*** TASK INPUT ***

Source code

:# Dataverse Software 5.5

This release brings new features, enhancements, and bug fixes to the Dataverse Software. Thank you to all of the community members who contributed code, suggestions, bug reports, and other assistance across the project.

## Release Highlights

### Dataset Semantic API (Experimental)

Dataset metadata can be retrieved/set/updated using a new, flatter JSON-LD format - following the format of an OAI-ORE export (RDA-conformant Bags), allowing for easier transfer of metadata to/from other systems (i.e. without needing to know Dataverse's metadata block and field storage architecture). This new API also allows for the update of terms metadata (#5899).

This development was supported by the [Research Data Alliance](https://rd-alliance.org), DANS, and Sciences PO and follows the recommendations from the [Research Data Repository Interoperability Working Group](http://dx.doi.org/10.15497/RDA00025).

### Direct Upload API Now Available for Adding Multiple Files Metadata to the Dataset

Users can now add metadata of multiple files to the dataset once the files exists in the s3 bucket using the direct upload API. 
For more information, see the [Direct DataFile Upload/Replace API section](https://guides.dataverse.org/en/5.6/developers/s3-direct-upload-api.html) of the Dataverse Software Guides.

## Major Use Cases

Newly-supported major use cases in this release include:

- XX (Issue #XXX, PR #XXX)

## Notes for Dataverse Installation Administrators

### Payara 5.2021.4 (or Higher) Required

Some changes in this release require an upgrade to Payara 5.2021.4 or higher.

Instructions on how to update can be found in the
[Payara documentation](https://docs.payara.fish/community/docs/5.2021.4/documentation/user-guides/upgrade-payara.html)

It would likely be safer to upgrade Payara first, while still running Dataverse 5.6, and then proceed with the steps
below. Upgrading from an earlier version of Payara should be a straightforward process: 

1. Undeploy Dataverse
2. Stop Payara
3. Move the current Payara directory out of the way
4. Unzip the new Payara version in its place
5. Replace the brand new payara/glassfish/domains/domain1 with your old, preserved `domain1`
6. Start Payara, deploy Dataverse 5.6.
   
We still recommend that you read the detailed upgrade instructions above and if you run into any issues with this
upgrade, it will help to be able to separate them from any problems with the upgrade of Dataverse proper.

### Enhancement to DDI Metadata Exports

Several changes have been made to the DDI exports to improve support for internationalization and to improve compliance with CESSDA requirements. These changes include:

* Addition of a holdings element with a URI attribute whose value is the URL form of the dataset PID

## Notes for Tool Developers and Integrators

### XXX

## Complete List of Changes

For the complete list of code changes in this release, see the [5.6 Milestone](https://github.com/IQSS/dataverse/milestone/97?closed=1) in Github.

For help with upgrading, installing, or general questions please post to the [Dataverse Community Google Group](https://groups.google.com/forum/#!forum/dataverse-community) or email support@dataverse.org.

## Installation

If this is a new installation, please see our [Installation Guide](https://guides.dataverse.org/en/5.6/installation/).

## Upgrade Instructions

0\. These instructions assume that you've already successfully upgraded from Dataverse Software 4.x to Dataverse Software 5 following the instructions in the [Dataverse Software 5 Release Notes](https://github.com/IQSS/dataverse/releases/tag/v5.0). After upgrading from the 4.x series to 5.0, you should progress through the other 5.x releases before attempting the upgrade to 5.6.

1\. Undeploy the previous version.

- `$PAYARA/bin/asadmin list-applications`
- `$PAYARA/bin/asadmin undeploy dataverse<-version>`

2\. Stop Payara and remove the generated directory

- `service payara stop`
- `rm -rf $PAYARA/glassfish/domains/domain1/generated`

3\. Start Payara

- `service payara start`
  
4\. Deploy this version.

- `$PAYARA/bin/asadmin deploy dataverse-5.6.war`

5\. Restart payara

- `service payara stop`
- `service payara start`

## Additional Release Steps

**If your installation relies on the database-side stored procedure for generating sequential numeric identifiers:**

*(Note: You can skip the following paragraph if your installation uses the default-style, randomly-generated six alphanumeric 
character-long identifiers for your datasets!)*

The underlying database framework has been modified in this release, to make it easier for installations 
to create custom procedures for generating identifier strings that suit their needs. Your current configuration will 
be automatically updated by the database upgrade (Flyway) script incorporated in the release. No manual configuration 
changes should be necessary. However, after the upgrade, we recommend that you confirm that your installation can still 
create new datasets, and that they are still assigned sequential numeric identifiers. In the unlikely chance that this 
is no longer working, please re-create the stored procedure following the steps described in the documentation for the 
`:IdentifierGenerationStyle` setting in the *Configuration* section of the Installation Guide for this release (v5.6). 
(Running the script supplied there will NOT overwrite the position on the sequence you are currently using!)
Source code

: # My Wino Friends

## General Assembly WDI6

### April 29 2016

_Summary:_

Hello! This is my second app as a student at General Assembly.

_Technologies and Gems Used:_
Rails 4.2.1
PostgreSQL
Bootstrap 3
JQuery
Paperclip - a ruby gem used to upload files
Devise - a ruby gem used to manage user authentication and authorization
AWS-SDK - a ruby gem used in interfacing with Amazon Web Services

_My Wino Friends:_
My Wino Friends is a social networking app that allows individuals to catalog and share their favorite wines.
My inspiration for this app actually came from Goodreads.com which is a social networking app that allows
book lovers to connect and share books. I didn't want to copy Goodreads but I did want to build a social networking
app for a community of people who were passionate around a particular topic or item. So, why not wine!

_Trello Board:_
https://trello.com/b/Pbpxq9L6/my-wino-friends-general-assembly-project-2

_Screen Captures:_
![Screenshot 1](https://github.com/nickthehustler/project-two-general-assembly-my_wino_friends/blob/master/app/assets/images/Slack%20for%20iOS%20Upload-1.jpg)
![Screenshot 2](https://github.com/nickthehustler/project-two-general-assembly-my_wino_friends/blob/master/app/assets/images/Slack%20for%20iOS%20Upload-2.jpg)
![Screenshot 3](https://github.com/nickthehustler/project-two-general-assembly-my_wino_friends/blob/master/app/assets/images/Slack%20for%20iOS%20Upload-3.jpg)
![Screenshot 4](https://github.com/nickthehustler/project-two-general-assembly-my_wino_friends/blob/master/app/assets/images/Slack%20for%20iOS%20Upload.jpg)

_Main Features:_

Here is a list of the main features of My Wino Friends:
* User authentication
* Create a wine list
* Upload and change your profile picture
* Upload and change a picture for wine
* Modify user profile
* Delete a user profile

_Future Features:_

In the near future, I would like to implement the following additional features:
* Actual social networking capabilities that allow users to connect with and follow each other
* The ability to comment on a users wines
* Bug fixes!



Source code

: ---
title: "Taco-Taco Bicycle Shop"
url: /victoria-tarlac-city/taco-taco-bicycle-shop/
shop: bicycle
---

*** End of TASK INPUT ***
*** TASK INPUT ***

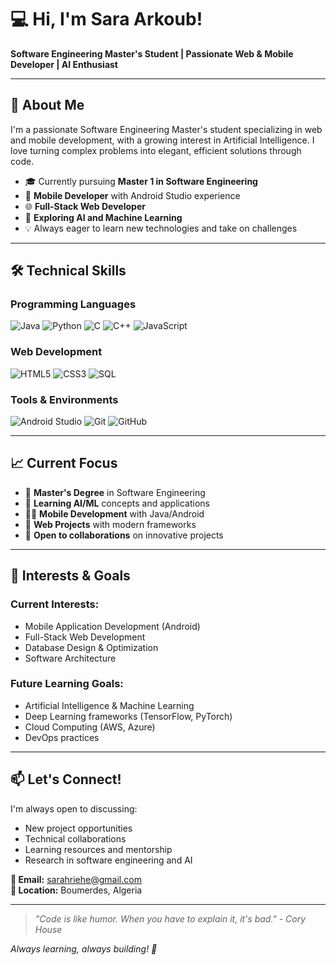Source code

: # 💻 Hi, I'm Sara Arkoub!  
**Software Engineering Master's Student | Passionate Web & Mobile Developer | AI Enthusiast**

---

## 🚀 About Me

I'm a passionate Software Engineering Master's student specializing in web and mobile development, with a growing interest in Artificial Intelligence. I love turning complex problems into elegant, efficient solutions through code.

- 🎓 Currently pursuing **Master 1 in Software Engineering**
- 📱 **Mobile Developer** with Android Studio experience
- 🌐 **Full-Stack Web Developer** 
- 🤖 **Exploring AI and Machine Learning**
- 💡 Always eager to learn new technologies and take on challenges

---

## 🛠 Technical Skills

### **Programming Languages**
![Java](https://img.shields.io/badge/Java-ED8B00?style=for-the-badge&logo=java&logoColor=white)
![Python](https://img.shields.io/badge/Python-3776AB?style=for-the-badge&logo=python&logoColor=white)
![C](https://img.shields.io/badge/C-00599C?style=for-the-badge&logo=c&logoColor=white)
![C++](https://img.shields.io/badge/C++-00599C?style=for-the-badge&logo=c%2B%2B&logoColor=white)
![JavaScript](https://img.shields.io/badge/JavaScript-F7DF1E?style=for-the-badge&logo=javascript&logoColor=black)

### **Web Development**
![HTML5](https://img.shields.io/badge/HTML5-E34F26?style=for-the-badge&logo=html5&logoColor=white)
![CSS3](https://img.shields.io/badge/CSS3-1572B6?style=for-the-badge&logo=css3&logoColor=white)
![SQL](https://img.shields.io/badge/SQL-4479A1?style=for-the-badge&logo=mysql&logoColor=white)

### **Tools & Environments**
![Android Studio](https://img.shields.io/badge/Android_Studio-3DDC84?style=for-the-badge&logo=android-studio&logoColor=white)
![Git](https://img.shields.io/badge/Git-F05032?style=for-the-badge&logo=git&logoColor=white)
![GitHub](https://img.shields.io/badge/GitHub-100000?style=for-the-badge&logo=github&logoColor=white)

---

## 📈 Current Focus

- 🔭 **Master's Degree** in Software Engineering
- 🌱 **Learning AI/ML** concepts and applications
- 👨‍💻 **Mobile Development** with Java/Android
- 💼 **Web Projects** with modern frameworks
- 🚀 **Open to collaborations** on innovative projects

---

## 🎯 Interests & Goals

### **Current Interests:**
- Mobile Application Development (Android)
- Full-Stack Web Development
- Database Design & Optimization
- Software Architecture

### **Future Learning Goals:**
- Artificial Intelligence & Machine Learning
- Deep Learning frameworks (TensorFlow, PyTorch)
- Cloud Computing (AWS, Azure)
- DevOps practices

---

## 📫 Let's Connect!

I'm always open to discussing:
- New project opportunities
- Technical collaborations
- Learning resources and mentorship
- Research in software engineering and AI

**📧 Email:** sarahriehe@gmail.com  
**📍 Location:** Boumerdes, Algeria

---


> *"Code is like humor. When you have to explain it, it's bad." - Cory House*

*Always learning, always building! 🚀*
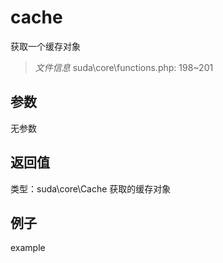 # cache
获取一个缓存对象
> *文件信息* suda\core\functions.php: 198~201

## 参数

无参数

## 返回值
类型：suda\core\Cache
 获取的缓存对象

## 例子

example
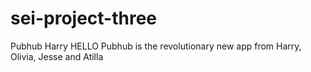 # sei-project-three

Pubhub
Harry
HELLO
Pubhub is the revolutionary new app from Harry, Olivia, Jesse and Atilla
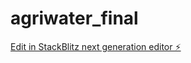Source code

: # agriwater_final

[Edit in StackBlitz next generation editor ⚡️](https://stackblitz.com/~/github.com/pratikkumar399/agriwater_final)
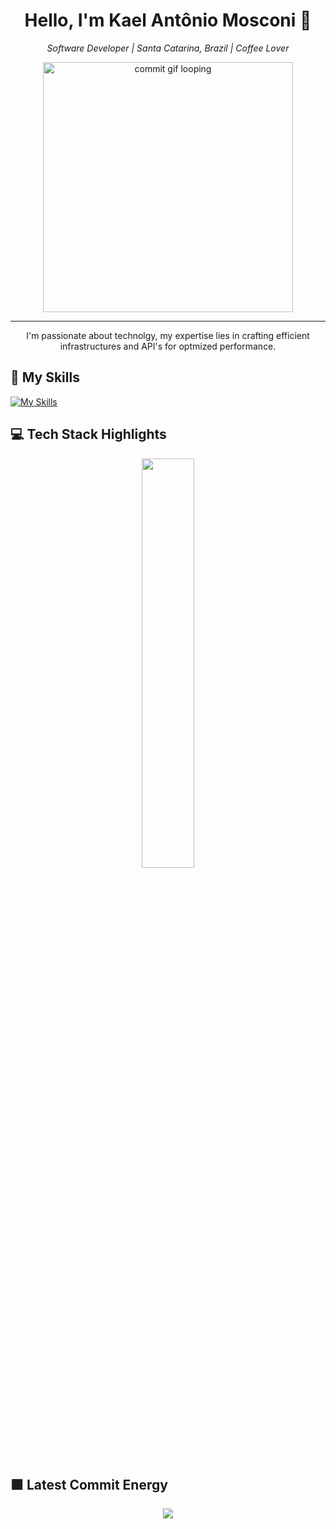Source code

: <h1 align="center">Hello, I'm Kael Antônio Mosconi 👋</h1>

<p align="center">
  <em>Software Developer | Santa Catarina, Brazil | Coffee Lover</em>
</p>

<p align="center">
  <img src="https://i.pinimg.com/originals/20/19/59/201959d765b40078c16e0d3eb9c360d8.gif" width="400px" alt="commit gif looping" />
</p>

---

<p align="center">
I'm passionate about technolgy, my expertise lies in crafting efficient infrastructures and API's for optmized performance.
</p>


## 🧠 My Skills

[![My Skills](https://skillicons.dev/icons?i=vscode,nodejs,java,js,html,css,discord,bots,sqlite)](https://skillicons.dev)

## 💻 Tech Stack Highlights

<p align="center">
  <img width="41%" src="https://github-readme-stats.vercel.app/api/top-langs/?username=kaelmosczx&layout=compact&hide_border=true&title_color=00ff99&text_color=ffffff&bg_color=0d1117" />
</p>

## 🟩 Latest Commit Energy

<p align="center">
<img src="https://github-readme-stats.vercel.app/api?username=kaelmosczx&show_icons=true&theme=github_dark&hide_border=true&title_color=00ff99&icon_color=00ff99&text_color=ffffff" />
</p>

*** End of TASK INPUT ***

◆ PROBLEM REQUIREMENTS:
Only lines with the string "collaborations" belong in the answer; copy each of them from the listing.

◆ RESPONSE TO THIS EXERCISE:
- 🚀 **Open to collaborations** on innovative projects
- Technical collaborations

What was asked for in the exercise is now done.